A fundamental moment in the life of Manuele Fieschi is represented by a papal letter dated 13.12.1327 (8), in which he is named executor to a church benefice granted to one Mathaeus Voguoni de Tropharello, cleric of the diocese of Turin. This letter refers to him for the first time as papal notary, the title used in the signature of the Fieschi Letter. From this moment onwards it is safe to assume that he was resident at the papal court of Avignon, though he may nevertheless have travelled in between duties.

We are still only at the beginning of Manuele’s story, but we will pause for an important digression: what exactly was a papal notary?

In Latin, the title is either notarius domini papae, (notary of the Lord Pope) or protonotarius apostolicus (protonotary apostolic, the title still in use today). At the time of Manuele Fieschi’s notaryship (during the reigns of Pope John XXII and Pope Benedict XII), these were the highest ranking members of the Papal Chancery, the offices responsible for the creation of official documents for the papal see.

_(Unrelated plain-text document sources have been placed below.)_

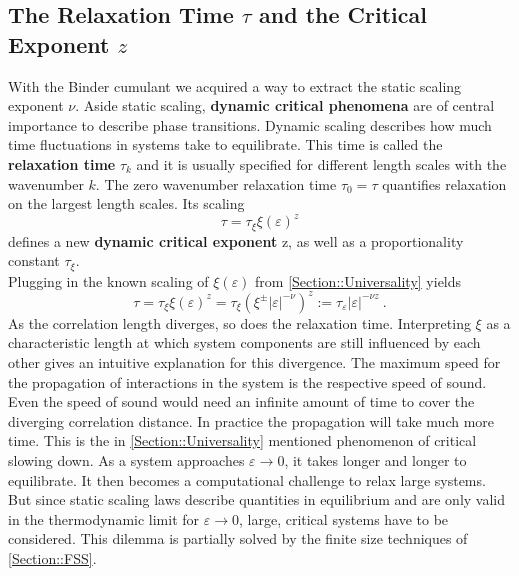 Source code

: 	\subsection{The Relaxation Time $\tau$ and the Critical Exponent $z$}
	With the Binder cumulant we acquired a way to extract the static scaling exponent $\nu$. Aside static scaling, \textbf{dynamic critical phenomena} are of central importance to describe phase transitions. Dynamic scaling describes how much time fluctuations in systems take to equilibrate. This time is called the  \textbf{relaxation time} $\tau_k$ and it is usually specified for different length scales with the wavenumber $k$. The zero wavenumber relaxation time $\tau_0 =	\tau$ quantifies relaxation on the largest length scales. Its scaling \cite{hohenberg1977theory}
	\begin{equation}
		\tau =	\tau_\xi \xi(\varepsilon)^z
	\end{equation}
	defines a new \textbf{dynamic critical exponent} z, as well as a proportionality constant $\tau_\xi$. \\
	
	Plugging in the known scaling of $\xi(\varepsilon)$ from \autoref{Section::Universality} yields
	\begin{equation}
		\tau = \tau_\xi \xi(\varepsilon)^z =\tau_\xi	\left(\xi^{\pm} |\varepsilon|^{-\nu}\right)^z :=	\tau_\varepsilon |\varepsilon|^{-\nu z} ~.
	\end{equation}
	As the correlation length diverges, so does the relaxation time. Interpreting $\xi$ as a characteristic length at which system components are still influenced by each other gives an intuitive explanation for this divergence. The maximum speed for the propagation of interactions in the system is the respective speed of sound. Even the speed of sound would need an infinite amount of time to cover the diverging correlation distance. In practice the propagation will take much more time. This is the in \autoref{Section::Universality} mentioned phenomenon of critical slowing down. As a system approaches $\varepsilon \rightarrow 0$, it takes longer and longer to equilibrate. It then becomes a computational challenge to relax large systems. But since static scaling laws describe quantities in equilibrium and are only valid in the thermodynamic limit for $\varepsilon \rightarrow 0$, large, critical systems have to be considered.  This dilemma is partially solved by the finite size techniques of \autoref{Section::FSS}. \\
	

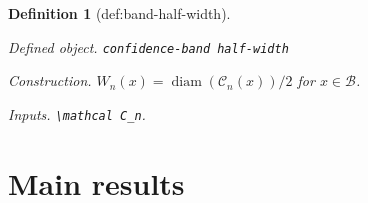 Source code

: \documentclass{article}
\newtheorem{definition}{Definition}
\begin{document}
\begin{definition}[def:band-half-width]\label{def:band-half-width}
\par\smallskip\noindent\emph{Defined object.} \texttt{confidence-\allowbreak{}band half-\allowbreak{}width}
\par\smallskip\noindent\emph{Construction.} \(W_n(x)=\operatorname{diam}(\mathcal C_n(x))/2\) for \(x\in\mathcal B\).
\par\smallskip\noindent\emph{Inputs.} \texttt{\textbackslash{}\allowbreak{}mathcal C\_\allowbreak{}n}.
\end{definition}

\section{Main results}
\end{document}
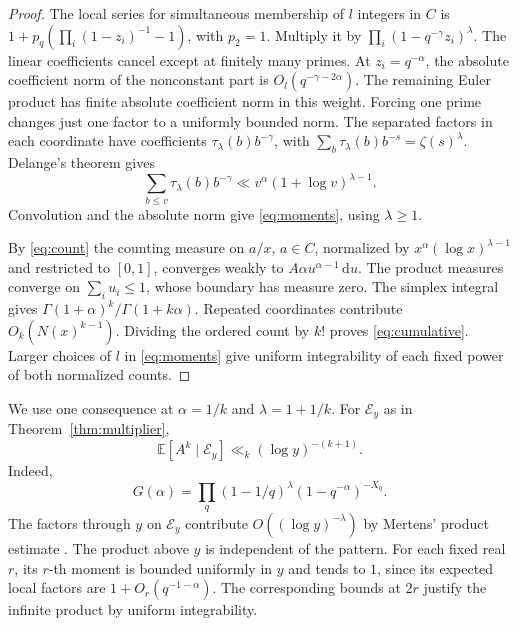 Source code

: \documentclass[11pt]{article}
\newcommand{\E}{\mathbb E}
\newcommand{\dd}{\,\mathrm d}
\begin{document}
\begin{proof}
The local series for simultaneous membership of \(l\) integers
in \(C\) is \(1+p_q(\prod_i(1-z_i)^{-1}-1)\), with \(p_2=1\).
Multiply it by \(\prod_i(1-q^{-\gamma}z_i)^\lambda\).
The linear coefficients cancel except at finitely many primes.
At \(z_i=q^{-\alpha}\), the absolute coefficient norm of the
nonconstant part is \(O_l(q^{-\gamma-2\alpha})\). The remaining
Euler product has finite absolute coefficient norm in this
weight. Forcing one prime changes just one factor to a uniformly
bounded norm. The separated factors in each coordinate have
coefficients \(\tau_\lambda(b)b^{-\gamma}\), with
\(\sum_b\tau_\lambda(b)b^{-s}=\zeta(s)^\lambda\).
Delange's theorem gives
\begin{equation}\label{eq:divisor}
 \sum_{b\le v}\tau_\lambda(b)b^{-\gamma}
              \ll v^\alpha(1+\log v)^{\lambda-1}.
\end{equation}
Convolution and the absolute norm give \eqref{eq:moments}, using
\(\lambda\ge1\).

By \eqref{eq:count} the counting measure on \(a/x\), \(a\in C\),
normalized by \(x^\alpha(\log x)^{\lambda-1}\) and restricted
to \([0,1]\), converges weakly to \(A\alpha u^{\alpha-1}\dd u\).
The product measures converge on \(\sum_i u_i\le1\), whose
boundary has measure zero. The simplex integral gives
\(\Gamma(1+\alpha)^k/\Gamma(1+k\alpha)\).
Repeated coordinates contribute \(O_k(N(x)^{k-1})\).
Dividing the ordered count by \(k!\) proves \eqref{eq:cumulative}.
Larger choices of \(l\) in \eqref{eq:moments} give uniform
integrability of each fixed power of both normalized counts.
\end{proof}

We use one consequence at \(\alpha=1/k\) and \(\lambda=1+1/k\).
For \(\mathcal E_y\) as in Theorem~\ref{thm:multiplier},
\begin{equation}\label{eq:smallconstant}
                  \E[A^k\mid\mathcal E_y]\ll_k(\log y)^{-(k+1)} .
\end{equation}
Indeed,
\[
 G(\alpha)=\prod_q(1-1/q)^\lambda(1-q^{-\alpha})^{-X_q}.
\]
The factors through \(y\) on \(\mathcal E_y\) contribute
\(O((\log y)^{-\lambda})\) by Mertens' product estimate
\cite[Theorems~5--8]{RS}. The product above \(y\) is independent
of the pattern. For each fixed real \(r\), its \(r\)-th moment is
bounded uniformly in \(y\) and tends to \(1\), since its expected
local factors are \(1+O_r(q^{-1-\alpha})\).
The corresponding bounds at \(2r\) justify the infinite product
by uniform integrability.
\end{document}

Lower ranks included abbreviatores (responsible for the creation of drafts) and scriptores (copyists), whose work was supervised and revised by the papal notaries and by the auditores, who literally listened while the drafts of certain types of document were read aloud (a process called audentia) by lectores, (readers, who were in fact scriptores in another role) and made criticisms and corrections to points of law (no connection with modern ‘auditors’). (8) We see from this that there was a complex and articulated structure within the papal chancery, responsible for creating dozens of documents daily, pertaining to thousands of church benefices and other appointments around Europe, and the notaries were at the top of this structure. They were seven in number, of which one was the Chancellor, a cardinal responsible for the Chancery’s workings, thus effectively there were really six notaries carrying out regular duties. (9) In rank, they were the highest non-episcopal members of the Curia. This might imply that the ‘next step up’ in their careers was that of bishop. Indeed, this was the case for Manuele Fieschi, who later became Bishop of Vercelli. However, in reality, papal notaries were very often elevated directly to the rank of cardinal, from which they could then become pope themselves. This had already happened in the case of Benedetto Caetani, a papal notary who became cardinal and then Pope Boniface VIII. This was later to happen in the case of Rodrigo Borgia, who was papal notary at the age of twelve, Chancellor for no less than 35 years, before becoming Pope Alexander VI. (10) In short, becoming a papal notary was a superb career move.

What did a papal notary actually do? Well, apart from supervising and revising the work of others, they were expected to create only certain types of documents personally: the investitures of bishops and archbishops, and of the abbots of the largest and most important abbeys and monasteries. In the middle ages, bishops, archbishops and abbots were men of great standing, who were not only spiritual leaders, but held great temporal power and wealth in their hands, due to the extensive lands their sees and abbeys owned.  Another duty of the notaries was the correction (together with their staff of abbreviatores) of the litterae de iustitia (literally, ‘letters of justice’, these were mandates or commissions, normally relating to church benefices). (11) Yet another important role of the papal notaries was assisting the pope create his political correspondence, in other words, diplomatic letters relating to international affairs, normally addressed to heads of state or to the papal legates sent to negotiate with heads of state. These letters were clearly confidential in nature, and were in fact called litterae secretae, or ‘secret letters’. It was during the career of Manuele Fieschi that, for the first time a new figure in the chancery emerged, due to a leak that compromised the peace negotiations between France and England in November/December 1338 at the outbreak of the Hundred Years War. This was the secretarius (literally ‘secret-keeper’). The most sensitive correspondence was afterwards entrusted to this close associate of the pope, whose title is the origin of our word ‘secretary’ today (incidentally, this is the first time the term appears in history). (12) In other words, until December 1338 the papal notaries were privy to the secrets of international papal diplomacy.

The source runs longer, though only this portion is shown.